现在从《lucene实战》这本书来看，lucene使用的是4.7可能与3.0有所区别。

下面是第一节的例子

package com.mitchz.lucence;

import java.io.File;

import java.io.FileFilter;

import java.io.FileReader;

import java.io.IOException;

import org.apache.lucene.analysis.core.SimpleAnalyzer;

import org.apache.lucene.document.Document;

import org.apache.lucene.document.Field;

import org.apache.lucene.document.StringField;

import org.apache.lucene.document.TextField;

import org.apache.lucene.index.IndexWriter;

import org.apache.lucene.index.IndexWriterConfig;

import org.apache.lucene.store.Directory;

import org.apache.lucene.store.FSDirectory;

import org.apache.lucene.util.Version;

/**

 * @author mitchz

 * @version 1.0

 * @since 2014年4月30日

 * @category com.mitchz.lucence

 */

public class Indexer

{

	private IndexWriter writer;

	public Indexer(String indexDir) throws IOException

	{

		Directory dir = FSDirectory.open(new File(indexDir));

		IndexWriterConfig config = new IndexWriterConfig(Version.LUCENE_47,

				new SimpleAnalyzer(Version.LUCENE_47));

		writer = new IndexWriter(dir, config);

	}

	public int index(String dataDir, FileFilter filter) throws Exception

	{

		File[] files = (new File(dataDir)).listFiles();

		for (File file : files)

		{

			if (!file.isDirectory() && !file.isHidden() && file.canRead()
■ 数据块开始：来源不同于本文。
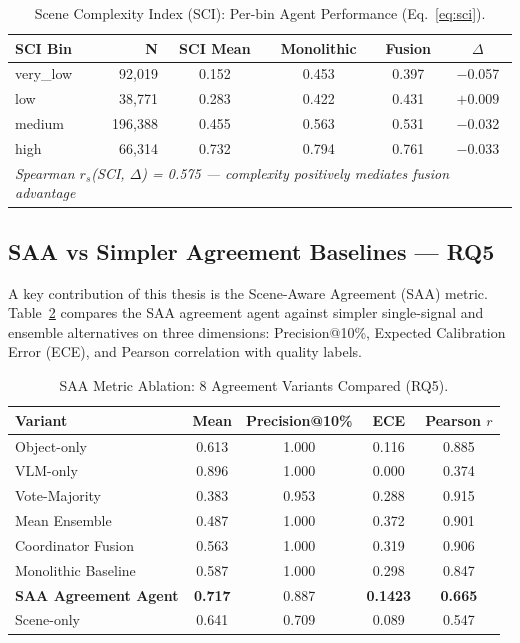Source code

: \documentclass[12pt,onecolumn,a4paper]{IEEEtran}
\begin{document}
\begin{table}[!htbp]
\centering
\caption{Scene Complexity Index (SCI): Per-bin Agent Performance (Eq.~\ref{eq:sci}).}
\label{tab:sci_bins}
\begin{tabular}{lrcccc}
\toprule
SCI Bin & N & SCI Mean & Monolithic & Fusion & $\Delta$ \\
\midrule
very\_low & 92,019 & 0.152 & 0.453 & 0.397 & $-$0.057 \\
low       & 38,771 & 0.283 & 0.422 & 0.431 & $\mathbf{+0.009}$ \\
medium    & 196,388 & 0.455 & 0.563 & 0.531 & $-$0.032 \\
high      & 66,314 & 0.732 & 0.794 & 0.761 & $-$0.033 \\
\midrule
\multicolumn{6}{l}{\textit{Spearman $r_s$(SCI, $\Delta$) = 0.575 — complexity positively mediates fusion advantage}} \\
\bottomrule
\end{tabular}
\end{table}

\subsection{SAA vs Simpler Agreement Baselines — RQ5}
\label{sec:saa_ablation}

A key contribution of this thesis is the Scene-Aware Agreement (SAA) metric. Table~\ref{tab:saa_ablation} compares the SAA agreement agent against simpler single-signal and ensemble alternatives on three dimensions: Precision@10\%, Expected Calibration Error (ECE), and Pearson correlation with quality labels.

\begin{table}[!htbp]
\centering
\caption{SAA Metric Ablation: 8 Agreement Variants Compared (RQ5).}
\label{tab:saa_ablation}
\begin{tabular}{lcccc}
\toprule
Variant & Mean & Precision@10\% & ECE & Pearson $r$ \\
\midrule
Object-only                & 0.613 & 1.000 & 0.116 & 0.885 \\
VLM-only                   & 0.896 & 1.000 & 0.000 & 0.374 \\
Vote-Majority              & 0.383 & 0.953 & 0.288 & 0.915 \\
Mean Ensemble              & 0.487 & 1.000 & 0.372 & 0.901 \\
Coordinator Fusion         & 0.563 & 1.000 & 0.319 & 0.906 \\
Monolithic Baseline        & 0.587 & 1.000 & 0.298 & 0.847 \\
\textbf{SAA Agreement Agent} & \textbf{0.717} & 0.887 & \textbf{0.1423} & \textbf{0.665} \\
Scene-only                 & 0.641 & 0.709 & 0.089 & 0.547 \\
\bottomrule
\end{tabular}
\end{table}
\end{document}
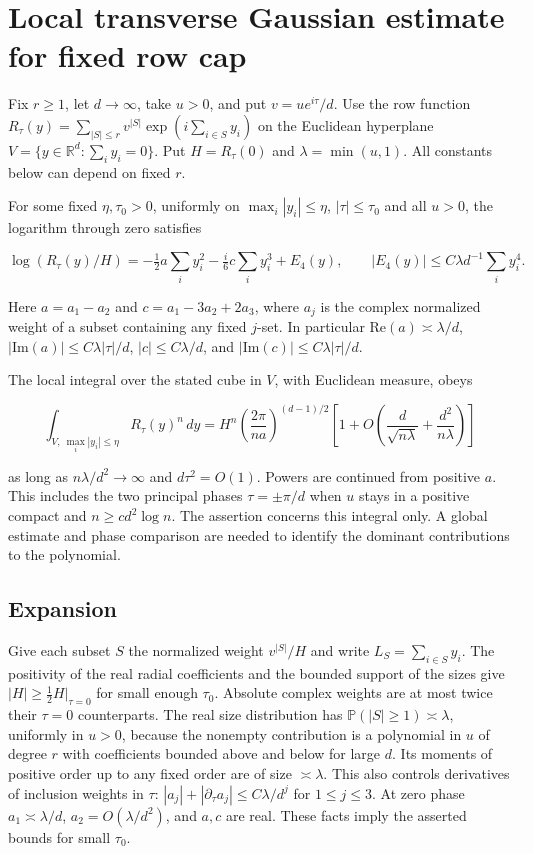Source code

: \section{Local transverse Gaussian estimate for fixed row cap}\label{sec:transverse}

Fix $r\ge1$, let $d\to\infty$, take $u>0$, and put $v=ue^{i\tau}/d$. Use the row function
$R_\tau(y)=\sum_{|S|\le r}v^{|S|}\exp(i\sum_{i\in S}y_i)$ on the Euclidean hyperplane $V=\{y\in\mathbb R^d:\sum_i y_i=0\}$. Put $H=R_\tau(0)$ and $\lambda=\min(u,1)$. All constants below can depend on fixed $r$.

For some fixed $\eta,\tau_0>0$, uniformly on $\max_i|y_i|\le\eta$, $|\tau|\le\tau_0$ and all $u>0$, the logarithm through zero satisfies

\begin{equation*}
\log(R_\tau(y)/H)=-\tfrac12 a\sum_i y_i^2-\tfrac i6 c\sum_i y_i^3+E_4(y),\qquad
|E_4(y)|\le C\lambda d^{-1}\sum_i y_i^4.
\end{equation*}

Here $a=a_1-a_2$ and $c=a_1-3a_2+2a_3$, where $a_j$ is the complex normalized weight of a subset containing any fixed $j$-set. In particular $\mathrm{Re}(a)\asymp\lambda/d$, $|\mathrm{Im}(a)|\le C\lambda|\tau|/d$, $|c|\le C\lambda/d$, and $|\mathrm{Im}(c)|\le C\lambda|\tau|/d$.

The local integral over the stated cube in $V$, with Euclidean measure, obeys

\begin{equation*}
\int_{V,\ \max_i|y_i|\le\eta} R_\tau(y)^n\,dy
=H^n\left(\frac{2\pi}{na}\right)^{(d-1)/2}
\left[1+O\left(\frac{d}{\sqrt{n\lambda}}+\frac{d^2}{n\lambda}\right)\right]
\end{equation*}

as long as $n\lambda/d^2\to\infty$ and $d\tau^2=O(1)$. Powers are continued from positive $a$. This includes the two principal phases $\tau=\pm\pi/d$ when $u$ stays in a positive compact and $n\ge c d^2\log n$. The assertion concerns this integral only. A global estimate and phase comparison are needed to identify the dominant contributions to the polynomial.

\subsection{Expansion}

Give each subset $S$ the normalized weight $v^{|S|}/H$ and write $L_S=\sum_{i\in S}y_i$. The positivity of the real radial coefficients and the bounded support of the sizes give $|H|\ge\tfrac12 H|_{\tau=0}$ for small enough $\tau_0$. Absolute complex weights are at most twice their $\tau=0$ counterparts. The real size distribution has $\mathbb P(|S|\ge1)\asymp\lambda$, uniformly in $u>0$, because the nonempty contribution is a polynomial in $u$ of degree $r$ with coefficients bounded above and below for large $d$. Its moments of positive order up to any fixed order are of size $\asymp\lambda$. This also controls derivatives of inclusion weights in $\tau$: $|a_j|+|\partial_\tau a_j|\le C\lambda/d^j$ for $1\le j\le3$. At zero phase $a_1\asymp\lambda/d$, $a_2=O(\lambda/d^2)$, and $a,c$ are real. These facts imply the asserted bounds for small $\tau_0$.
					&& (filter == null || filter.accept(file)))

			{

				indexFile(file);

			}

		}

		return writer.numDocs();

	}

	private static class TextFilesFilter implements FileFilter

	{

		@Override

		public boolean accept(File path)

		{

			return path.getName().toLowerCase().endsWith(".txt");

		}

	}

	protected Document getDocument(File file) throws Exception

	{

		Document doc = new Document();

		doc.add(new TextField("contents", new FileReader(file)));

		doc.add(new StringField("filename", file.getName(), Field.Store.YES));

		doc.add(new StringField("fullpath", file.getCanonicalPath(), Field.Store.YES));

		return doc;

	}

	protected void indexFile(File file) throws Exception

	{

		System.out.println("Indexing " + file.getCanonicalPath());

		Document doc = getDocument(file);

		writer.addDocument(doc);

	}

	protected void close() throws IOException

	{

		writer.close();

	}

	public static void main(String[] args) throws Exception

	{

		if (args.length != 2)

		{

			throw new IllegalArgumentException("Usage java " + Indexer.class.getName()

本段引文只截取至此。